## Task item
Look through the material below and copy every line containing the word "draft".

## Information
________________

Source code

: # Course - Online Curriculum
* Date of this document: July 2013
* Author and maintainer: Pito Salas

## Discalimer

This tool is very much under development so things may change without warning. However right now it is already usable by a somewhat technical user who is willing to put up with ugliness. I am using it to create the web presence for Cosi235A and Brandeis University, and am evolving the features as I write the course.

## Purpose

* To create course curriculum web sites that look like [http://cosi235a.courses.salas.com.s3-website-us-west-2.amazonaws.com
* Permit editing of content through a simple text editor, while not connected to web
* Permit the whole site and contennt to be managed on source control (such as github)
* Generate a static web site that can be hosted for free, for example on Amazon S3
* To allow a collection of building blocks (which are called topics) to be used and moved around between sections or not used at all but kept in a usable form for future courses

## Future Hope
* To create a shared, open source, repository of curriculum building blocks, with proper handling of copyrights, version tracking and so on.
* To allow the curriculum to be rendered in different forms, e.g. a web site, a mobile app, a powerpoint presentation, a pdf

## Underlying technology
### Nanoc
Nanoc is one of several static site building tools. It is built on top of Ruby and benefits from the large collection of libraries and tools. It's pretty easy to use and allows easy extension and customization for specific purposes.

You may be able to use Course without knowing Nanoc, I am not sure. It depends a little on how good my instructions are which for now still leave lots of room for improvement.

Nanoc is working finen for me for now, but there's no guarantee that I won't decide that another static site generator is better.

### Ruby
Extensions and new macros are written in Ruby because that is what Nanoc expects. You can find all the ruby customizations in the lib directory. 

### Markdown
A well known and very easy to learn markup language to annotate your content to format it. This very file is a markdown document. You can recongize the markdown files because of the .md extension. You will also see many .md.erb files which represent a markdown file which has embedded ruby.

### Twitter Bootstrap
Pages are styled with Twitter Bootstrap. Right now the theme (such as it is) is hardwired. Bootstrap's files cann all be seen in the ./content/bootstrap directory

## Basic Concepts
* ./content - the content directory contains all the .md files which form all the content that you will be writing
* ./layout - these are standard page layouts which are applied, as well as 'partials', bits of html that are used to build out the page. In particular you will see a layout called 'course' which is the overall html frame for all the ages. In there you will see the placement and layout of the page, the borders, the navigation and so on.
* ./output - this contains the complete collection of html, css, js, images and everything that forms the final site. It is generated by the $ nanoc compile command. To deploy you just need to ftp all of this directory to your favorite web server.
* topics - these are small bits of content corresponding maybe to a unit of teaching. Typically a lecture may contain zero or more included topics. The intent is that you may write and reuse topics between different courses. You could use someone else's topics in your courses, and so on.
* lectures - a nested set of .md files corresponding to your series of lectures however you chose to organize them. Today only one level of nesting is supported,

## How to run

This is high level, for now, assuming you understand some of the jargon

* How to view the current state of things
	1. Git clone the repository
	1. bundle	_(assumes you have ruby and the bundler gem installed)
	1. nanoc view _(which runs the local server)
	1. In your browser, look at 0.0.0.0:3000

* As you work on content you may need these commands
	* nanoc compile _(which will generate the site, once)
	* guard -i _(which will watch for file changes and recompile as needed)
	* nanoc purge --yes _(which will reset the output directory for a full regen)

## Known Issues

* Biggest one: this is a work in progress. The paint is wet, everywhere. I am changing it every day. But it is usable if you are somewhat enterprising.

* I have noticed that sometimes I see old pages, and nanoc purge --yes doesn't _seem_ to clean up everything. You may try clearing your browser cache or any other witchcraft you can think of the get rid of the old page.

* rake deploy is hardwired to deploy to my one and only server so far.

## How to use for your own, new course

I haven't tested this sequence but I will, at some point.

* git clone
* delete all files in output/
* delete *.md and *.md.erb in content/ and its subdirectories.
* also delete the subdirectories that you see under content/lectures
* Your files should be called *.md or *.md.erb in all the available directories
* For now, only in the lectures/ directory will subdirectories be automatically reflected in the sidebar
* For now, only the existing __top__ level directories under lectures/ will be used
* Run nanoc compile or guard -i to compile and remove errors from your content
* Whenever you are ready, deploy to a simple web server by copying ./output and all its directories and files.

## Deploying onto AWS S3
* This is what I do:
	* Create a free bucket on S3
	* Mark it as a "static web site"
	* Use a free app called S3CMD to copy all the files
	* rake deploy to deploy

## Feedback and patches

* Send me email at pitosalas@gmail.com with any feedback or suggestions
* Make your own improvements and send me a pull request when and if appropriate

________________

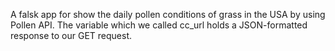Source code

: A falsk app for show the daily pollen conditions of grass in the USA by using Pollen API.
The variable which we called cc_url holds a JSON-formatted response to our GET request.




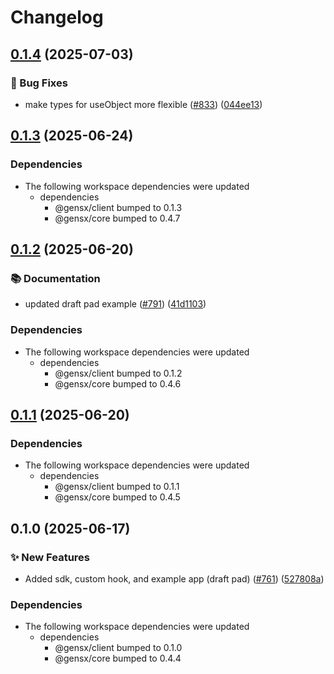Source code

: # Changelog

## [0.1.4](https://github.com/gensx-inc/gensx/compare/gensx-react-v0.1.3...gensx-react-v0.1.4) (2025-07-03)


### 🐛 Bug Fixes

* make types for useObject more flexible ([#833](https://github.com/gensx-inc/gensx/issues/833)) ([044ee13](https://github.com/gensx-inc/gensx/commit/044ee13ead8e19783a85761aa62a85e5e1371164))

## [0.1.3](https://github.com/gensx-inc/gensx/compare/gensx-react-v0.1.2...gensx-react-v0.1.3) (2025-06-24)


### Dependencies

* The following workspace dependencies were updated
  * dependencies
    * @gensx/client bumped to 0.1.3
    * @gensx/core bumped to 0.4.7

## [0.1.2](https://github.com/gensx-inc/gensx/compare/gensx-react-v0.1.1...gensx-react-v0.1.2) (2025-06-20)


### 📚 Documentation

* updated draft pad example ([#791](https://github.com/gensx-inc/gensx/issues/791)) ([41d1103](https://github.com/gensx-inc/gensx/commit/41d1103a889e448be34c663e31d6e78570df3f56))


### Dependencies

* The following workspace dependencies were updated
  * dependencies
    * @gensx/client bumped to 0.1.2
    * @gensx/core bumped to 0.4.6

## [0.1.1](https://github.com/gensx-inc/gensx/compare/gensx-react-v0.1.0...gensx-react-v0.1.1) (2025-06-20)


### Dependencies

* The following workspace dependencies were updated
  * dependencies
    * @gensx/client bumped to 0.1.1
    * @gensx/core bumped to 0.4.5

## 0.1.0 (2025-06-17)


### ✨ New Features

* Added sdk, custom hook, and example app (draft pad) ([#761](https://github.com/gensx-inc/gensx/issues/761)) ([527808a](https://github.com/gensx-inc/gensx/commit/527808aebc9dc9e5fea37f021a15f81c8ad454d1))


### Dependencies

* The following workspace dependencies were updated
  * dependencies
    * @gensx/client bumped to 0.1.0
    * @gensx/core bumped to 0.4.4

________________

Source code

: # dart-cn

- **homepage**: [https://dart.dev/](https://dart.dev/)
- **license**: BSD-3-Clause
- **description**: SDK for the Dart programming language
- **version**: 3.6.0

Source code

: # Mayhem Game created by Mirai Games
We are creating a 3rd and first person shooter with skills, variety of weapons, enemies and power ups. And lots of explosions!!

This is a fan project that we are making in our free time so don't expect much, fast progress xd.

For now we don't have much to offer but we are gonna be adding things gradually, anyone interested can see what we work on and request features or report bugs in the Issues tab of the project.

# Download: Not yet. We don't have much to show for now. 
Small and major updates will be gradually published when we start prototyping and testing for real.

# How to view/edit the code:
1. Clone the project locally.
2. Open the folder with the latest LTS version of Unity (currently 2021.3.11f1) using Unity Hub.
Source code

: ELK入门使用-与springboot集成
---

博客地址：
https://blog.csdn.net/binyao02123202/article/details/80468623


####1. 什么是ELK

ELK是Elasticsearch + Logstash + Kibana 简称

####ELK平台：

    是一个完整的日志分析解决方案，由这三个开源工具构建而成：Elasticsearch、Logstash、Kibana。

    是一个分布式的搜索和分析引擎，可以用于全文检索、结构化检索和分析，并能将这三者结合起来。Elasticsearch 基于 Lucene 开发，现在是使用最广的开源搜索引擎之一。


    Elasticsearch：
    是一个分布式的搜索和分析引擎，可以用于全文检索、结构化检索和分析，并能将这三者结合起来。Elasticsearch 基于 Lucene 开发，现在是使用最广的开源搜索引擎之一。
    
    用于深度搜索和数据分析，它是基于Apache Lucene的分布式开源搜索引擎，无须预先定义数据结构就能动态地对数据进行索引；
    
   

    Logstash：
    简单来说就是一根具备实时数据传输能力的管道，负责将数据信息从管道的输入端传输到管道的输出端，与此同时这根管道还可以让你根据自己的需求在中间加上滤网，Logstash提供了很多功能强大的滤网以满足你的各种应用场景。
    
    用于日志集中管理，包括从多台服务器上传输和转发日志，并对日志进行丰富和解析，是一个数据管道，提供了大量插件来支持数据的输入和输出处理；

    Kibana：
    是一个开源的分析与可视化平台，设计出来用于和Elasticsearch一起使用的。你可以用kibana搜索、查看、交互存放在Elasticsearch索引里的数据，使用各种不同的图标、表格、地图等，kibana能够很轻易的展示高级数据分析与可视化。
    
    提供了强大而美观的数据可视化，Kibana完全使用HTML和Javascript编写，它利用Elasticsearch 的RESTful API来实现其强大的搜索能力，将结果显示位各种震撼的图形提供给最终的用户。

________________

## Expected output
* updated draft pad example ([#791](https://github.com/gensx-inc/gensx/issues/791)) ([41d1103](https://github.com/gensx-inc/gensx/commit/41d1103a889e448be34c663e31d6e78570df3f56))
* Added sdk, custom hook, and example app (draft pad) ([#761](https://github.com/gensx-inc/gensx/issues/761)) ([527808a](https://github.com/gensx-inc/gensx/commit/527808aebc9dc9e5fea37f021a15f81c8ad454d1))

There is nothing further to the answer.